Learn more about the “Gender in Translation” French-American dialogue which will take place at UC Berkeley on December 10th, 2015.

-> What triggered your interest in Gender Studies?

There was no gender studies when I became interested in gender. Social movements concerned  with gender freedom, including feminism, pre existed anything called gender studies. Both feminism and gay and lesbian studies made use of the category, and gender studies only became a term very recently.

-> According to you, has the reflection on Gender Studies evolved over the past years, if we consider the publication of “Gender Trouble” by Judith Butler (1990) a reference point?

In the US, the publication of Gender Trouble comes in the middle of the story about gender, not the beginning. This is generally misunderstood in France. Indeed, gender was developed by sexologists in the 1950s and 1960s and was then critically appropriated by feminist anthropologists and sociologists in the 1970s and 1980s. Those important histories predate the publication of Gender Trouble. Indeed, without those fields, social movements. feminist discussions of sex and gender, and the critique of normalizing forms of sexology, there would have been no Gender Trouble.

-> The operation “Gender in Translation” as it has been conceived originally tries to put into perspective French and American approaches to Gender Studies. Does this distinction still seem relevant to you? Why?

Of course, there are several scholars on both sides of the Atlantic who have something to say about the translation and mistranslation of gender. They include Eric Fassin, Bruno Perreau, Camille Robcis, Joan W. Scott, Elsa Dorlin. It might be useful to remember that the mistranslations occurred earlier when the U.S. Academy started to talk about “French Theory” and “French Feminism”. Neither entity exists, but we recognize such terms for their market value. The name a niche, as it were. But they also cover over a number of intellectual positions that are quite distinct from one another. Similarly, when the French press blithely refers to “la theorie du genre” us scholars recognize that this is a falsehood, even perhaps a slur. It does not exist. There are many theories developed in relation to a contested category, and gender studies is an international field with many schools and perspectives. To say there is a single theory or methodology is to efface the complexity of the field and to reveal one’s ignorance.

-> Could you define the specificity of your approach to Gender Studies?

I would not personally be able to do that. I am interested in the performative and relational dimensions of gender, the debate about intersex, the relation between soma and psyche. I am also interested in how norms enter into the very definition of gender.

-> Does your research in the field of Gender Studies bear a civic and/or political engagement? Is this an important aspect for you?
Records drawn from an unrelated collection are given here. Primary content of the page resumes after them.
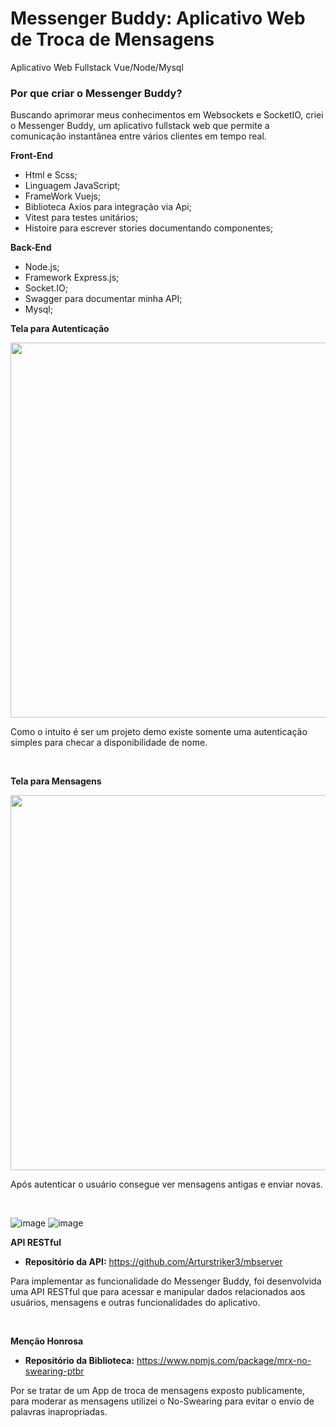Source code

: # Messenger Buddy: Aplicativo Web de Troca de Mensagens

 Aplicativo Web Fullstack Vue/Node/Mysql

### Por que criar o Messenger Buddy?
 
 Buscando aprimorar meus conhecimentos em Websockets e SocketIO, criei o Messenger Buddy, um aplicativo fullstack web que permite a comunicação instantânea entre vários clientes em tempo real.
 
 **Front-End**
* Html e Scss;
* Linguagem JavaScript;
* FrameWork Vuejs;
* Biblioteca Axios para integração via Api;
* Vitest para testes unitários;
* Histoire para escrever stories documentando componentes;

 **Back-End**
* Node.js;
* Framework Express.js;
* Socket.IO;
* Swagger para documentar minha API;
* Mysql;

**Tela para Autenticação**
<div align="center">
<img src="![image](https://github.com/Arturstriker3/MessengerBuddy/assets/59231364/7aeaf0c8-1a6c-4bd9-83d3-4c21bc1b0bb2)" width="600px" height="600px" />
</div>
<p>Como o intuito é ser um projeto demo existe somente uma autenticação simples para checar a disponibilidade de nome.</p>
<br/>

**Tela para Mensagens**
<div align="center">
<img src="![image](https://github.com/Arturstriker3/MessengerBuddy/assets/59231364/10e47045-b3eb-4afc-a022-13d76eb0864c)" width="600px" height="600px" />
</div>
<p>Após autenticar o usuário consegue ver mensagens antigas e enviar novas.</p>
<br/>

![image](https://github.com/Arturstriker3/MessengerBuddy/assets/59231364/7aeaf0c8-1a6c-4bd9-83d3-4c21bc1b0bb2)
![image](https://github.com/Arturstriker3/MessengerBuddy/assets/59231364/10e47045-b3eb-4afc-a022-13d76eb0864c)

**API RESTful**
* **Repositório da API:** https://github.com/Arturstriker3/mbserver
<p>Para implementar as funcionalidade do Messenger Buddy, foi desenvolvida uma API RESTful que para acessar e manipular dados relacionados aos usuários, mensagens e outras funcionalidades do aplicativo.</p>
<br/>

**Menção Honrosa**
* **Repositório da Biblioteca:** https://www.npmjs.com/package/mrx-no-swearing-ptbr
<p>Por se tratar de um App de troca de mensagens exposto publicamente, para moderar as mensagens utilizei o No-Swearing para evitar o envio de palavras inapropriadas.</p>
<br/>
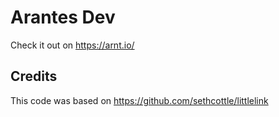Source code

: # Arantes Dev

Check it out on https://arnt.io/

## Credits
This code was based on https://github.com/sethcottle/littlelink
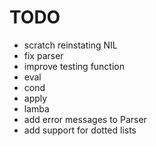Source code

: # TODO

 - scratch reinstating NIL
 - fix parser
 - improve testing function
 - eval
 - cond
 - apply
 - lamba
 - add error messages to Parser
 - add support for dotted lists

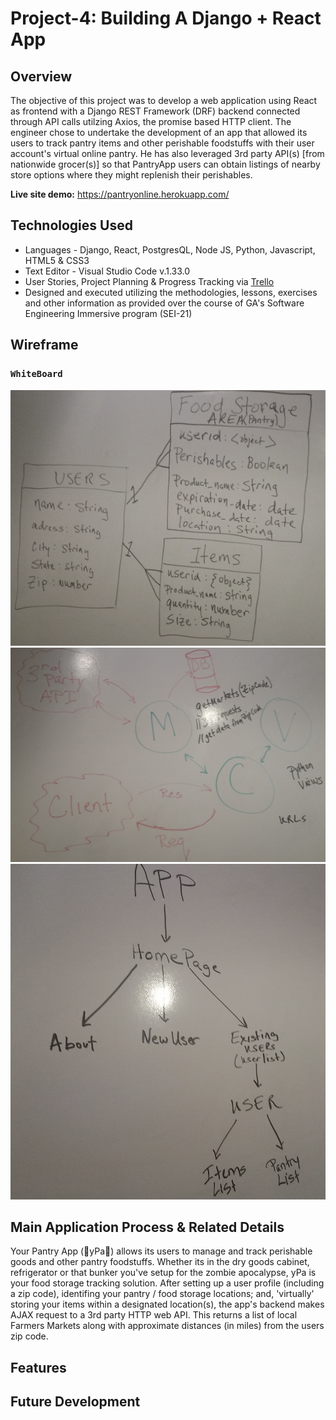 # Project-4: Building A Django + React App


## Overview

The objective of this project was to develop a web application using React as frontend with a Django REST Framework (DRF) backend connected through API calls utilzing Axios, the promise based HTTP client.  The engineer chose to undertake the development of an app that allowed its users to track pantry items and other perishable foodstuffs with their user account's virtual online pantry.  He has also leveraged 3rd party API(s) [from nationwide grocer(s)] so that PantryApp users can obtain listings of nearby store options where they might replenish their perishables.

**Live site demo:** <https://pantryonline.herokuapp.com/>
 

## Technologies Used

* Languages - Django, React, PostgresQL, Node JS, Python, Javascript, HTML5 & CSS3 
* Text Editor - Visual Studio Code v.1.33.0
* User Stories, Project Planning & Progress Tracking via [Trello](https://trello.com/invite/b/rqzYDFKM/ab03c2665926a2479292125a4afa5c5c/ga-sei-21-project-4)
* Designed and executed utilizing the methodologies, lessons, exercises and other information as provided over the course of GA's Software Engineering Immersive program (SEI-21) 

## Wireframe


### `WhiteBoard`
![Image](planning/p4-whiteboard3.png)
![Image](planning/p4-whiteboard1.png)
![Image](planning/p4-whiteboard2.png)

## Main Application Process & Related Details
Your Pantry App (🍞yPa🥛) allows its users to manage and track perishable goods and other pantry foodstuffs.  Whether its in the dry goods cabinet, refrigerator or that bunker you've setup for the zombie apocalypse, yPa is your food storage tracking solution.  After setting up a user profile (including a zip code), identifing your pantry / food storage locations; and, 'virtually' storing your items within a designated location(s), the app's backend makes AJAX request to a 3rd party HTTP web API.  This returns a list of local Farmers Markets along with approximate distances (in miles) from the users zip code.

## Features


## Future Development
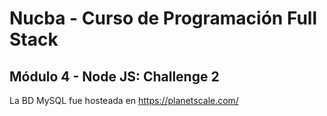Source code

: # Nucba - Curso de Programación Full Stack

## Módulo 4 - Node JS: Challenge 2

La BD MySQL fue hosteada en https://planetscale.com/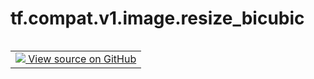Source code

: <div itemscope itemtype="http://developers.google.com/ReferenceObject">
<meta itemprop="name" content="tf.compat.v1.image.resize_bicubic" />
<meta itemprop="path" content="Stable" />
</div>

# tf.compat.v1.image.resize_bicubic

<!-- Insert buttons and diff -->

<table class="tfo-notebook-buttons tfo-api nocontent" align="left">
<td>
  <a target="_blank" href="https://github.com/tensorflow/tensorflow/blob/r2.3/tensorflow/python/ops/image_ops_impl.py#L3914-L3924">
    <img src="https://www.tensorflow.org/images/GitHub-Mark-32px.png" />
    View source on GitHub
  </a>
</td>
</table>





<pre class="devsite-click-to-copy prettyprint lang-py tfo-signature-link">
<code>tf.compat.v1.image.resize_bicubic(
    images, size, align_corners=(False), name=None, half_pixel_centers=(False)
)
</code></pre>



<!-- Placeholder for "Used in" -->
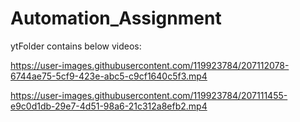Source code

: # Automation_Assignment

ytFolder contains below videos:

https://user-images.githubusercontent.com/119923784/207112078-6744ae75-5cf9-423e-abc5-c9cf1640c5f3.mp4

https://user-images.githubusercontent.com/119923784/207111455-e9c0d1db-29e7-4d51-98a6-21c312a8efb2.mp4

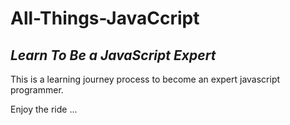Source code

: # All-Things-JavaCcript

## _Learn To Be a JavaScript Expert_

This is a learning journey process to become an expert javascript programmer.

Enjoy the ride ...
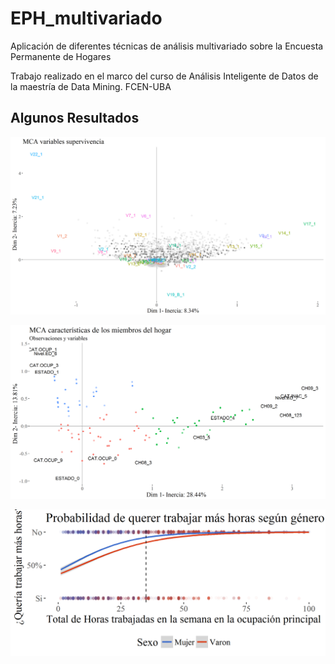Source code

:# EPH_multivariado

Aplicación de diferentes técnicas de análisis multivariado sobre la Encuesta Permanente de Hogares

Trabajo realizado en el marco del curso de Análisis Inteligente de Datos de la maestría de Data Mining. FCEN-UBA


## Algunos Resultados

![](/resultados/Hogar/Estrategias/MCA_variables_supervivencia_sin_ponderar.png)

![](/resultados/Individual/Caracteristicas_miembros/alternativa/variables_generales_var_y_obs.png)

![](/resultados/Individual/logit_subocupacion/subempleo_y_genero.PNG)


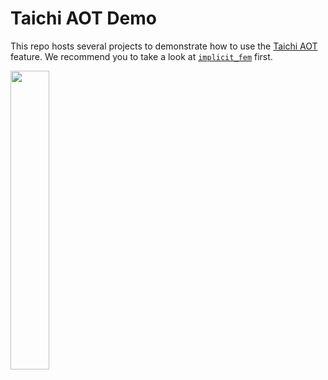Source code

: # Taichi AOT Demo

This repo hosts several projects to demonstrate how to use the [Taichi AOT](https://github.com/taichi-dev/taichi/issues/3642) feature. We recommend you to take a look at [`implicit_fem`](implicit_fem/) first.

<img width=35% src=https://github.com/taichi-dev/taichi/releases/download/v1.0.0/taichi-aot-demo.gif>
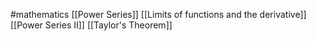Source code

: #mathematics
[[Power Series]]
[[Limits of functions and the derivative]]
[[Power Series II]]
[[Taylor's Theorem]]
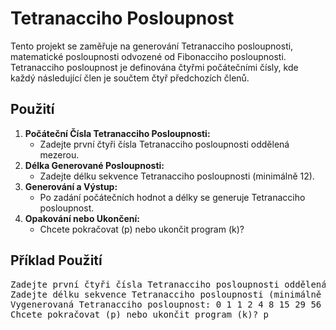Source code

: <!DOCTYPE html>
<html lang="cs">
<head>
    <meta charset="UTF-8">
    <meta name="viewport" content="width=device-width, initial-scale=1.0">
</head>
<body>

<h1>Tetranacciho Posloupnost</h1>

<p>Tento projekt se zaměřuje na generování Tetranacciho posloupnosti, matematické posloupnosti odvozené od Fibonacciho posloupnosti. Tetranacciho posloupnost je definována čtyřmi počátečními čísly, kde každý následující člen je součtem čtyř předchozích členů.</p>

<h2>Použití</h2>

<ol>
    <li><strong>Počáteční Čísla Tetranacciho Posloupnosti:</strong>
        <ul>
            <li>Zadejte první čtyři čísla Tetranacciho posloupnosti oddělená mezerou.</li>
        </ul>
    </li>
    <li><strong>Délka Generované Posloupnosti:</strong>
        <ul>
            <li>Zadejte délku sekvence Tetranacciho posloupnosti (minimálně 12).</li>
        </ul>
    </li>
    <li><strong>Generování a Výstup:</strong>
        <ul>
            <li>Po zadání počátečních hodnot a délky se generuje Tetranacciho posloupnost.</li>
        </ul>
    </li>
    <li><strong>Opakování nebo Ukončení:</strong>
        <ul>
            <li>Chcete pokračovat (p) nebo ukončit program (k)?</li>
        </ul>
    </li>
</ol>

<h2>Příklad Použití</h2>

<pre>
Zadejte první čtyři čísla Tetranacciho posloupnosti oddělená mezerou: 0 1 1 2
Zadejte délku sekvence Tetranacciho posloupnosti (minimálně 12): 15
Vygenerovaná Tetranacciho posloupnost: 0 1 1 2 4 8 15 29 56 108 208 401 773 1490 2872
Chcete pokračovat (p) nebo ukončit program (k)? p
</pre>

</body>
</html>
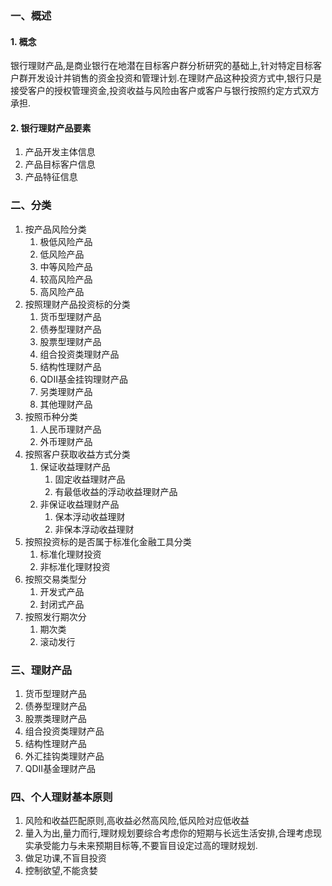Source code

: ### 一、概述
#### 1. 概念
银行理财产品,是商业银行在地潜在目标客户群分析研究的基础上,针对特定目标客户群开发设计并销售的资金投资和管理计划.在理财产品这种投资方式中,银行只是接受客户的授权管理资金,投资收益与风险由客户或客户与银行按照约定方式双方承担.
#### 2. 银行理财产品要素
1. 产品开发主体信息
2. 产品目标客户信息
3. 产品特征信息
### 二、分类
1. 按产品风险分类
	1. 极低风险产品
	2. 低风险产品
	3. 中等风险产品
	4. 较高风险产品
	5. 高风险产品
2. 按照理财产品投资标的分类
	1. 货币型理财产品
	2. 债券型理财产品
	3. 股票型理财产品
	4. 组合投资类理财产品
	5. 结构性理财产品
	6. QDII基金挂钩理财产品
	7. 另类理财产品
	8. 其他理财产品
3. 按照币种分类
	1. 人民币理财产品
	2. 外币理财产品
4. 按照客户获取收益方式分类
	1. 保证收益理财产品
		1. 固定收益理财产品
		2. 有最低收益的浮动收益理财产品
	2. 非保证收益理财产品
		1. 保本浮动收益理财
		2. 非保本浮动收益理财
5. 按照投资标的是否属于标准化金融工具分类
	1. 标准化理财投资
	2. 非标准化理财投资
6. 按照交易类型分
	1. 开发式产品
	2. 封闭式产品
7. 按照发行期次分
	1. 期次类
	2. 滚动发行
### 三、理财产品
1. 货币型理财产品
2. 债券型理财产品
3. 股票类理财产品
4. 组合投资类理财产品
5. 结构性理财产品
6. 外汇挂钩类理财产品
7. QDII基金理财产品
### 四、个人理财基本原则
1. 风险和收益匹配原则,高收益必然高风险,低风险对应低收益
2. 量入为出,量力而行,理财规划要综合考虑你的短期与长远生活安排,合理考虑现实承受能力与未来预期目标等,不要盲目设定过高的理财规划.
3. 做足功课,不盲目投资
4. 控制欲望,不能贪婪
Yes. I try to contribute as I can to struggles against homophobia, transphobia and misogyny, to support the depathologization of gay, lesbian, and bisexual lives, and to support efforts to legalize and depathologize queer kinship and queer parenting arrangements. I also see to affirm the alliances between struggles for gender freedom and struggles against racism and economic inequality.

-> As a scholar/artist/thinker/curator/…, what does the title “Gender in Translation” evoke for you?

It figures “gender” as a term that is in transit. If is not defined by its context once and for all. It seems to be fleeing its context, morphing into something new and, like other strangers who speak another language, remains uncertain of its welcome.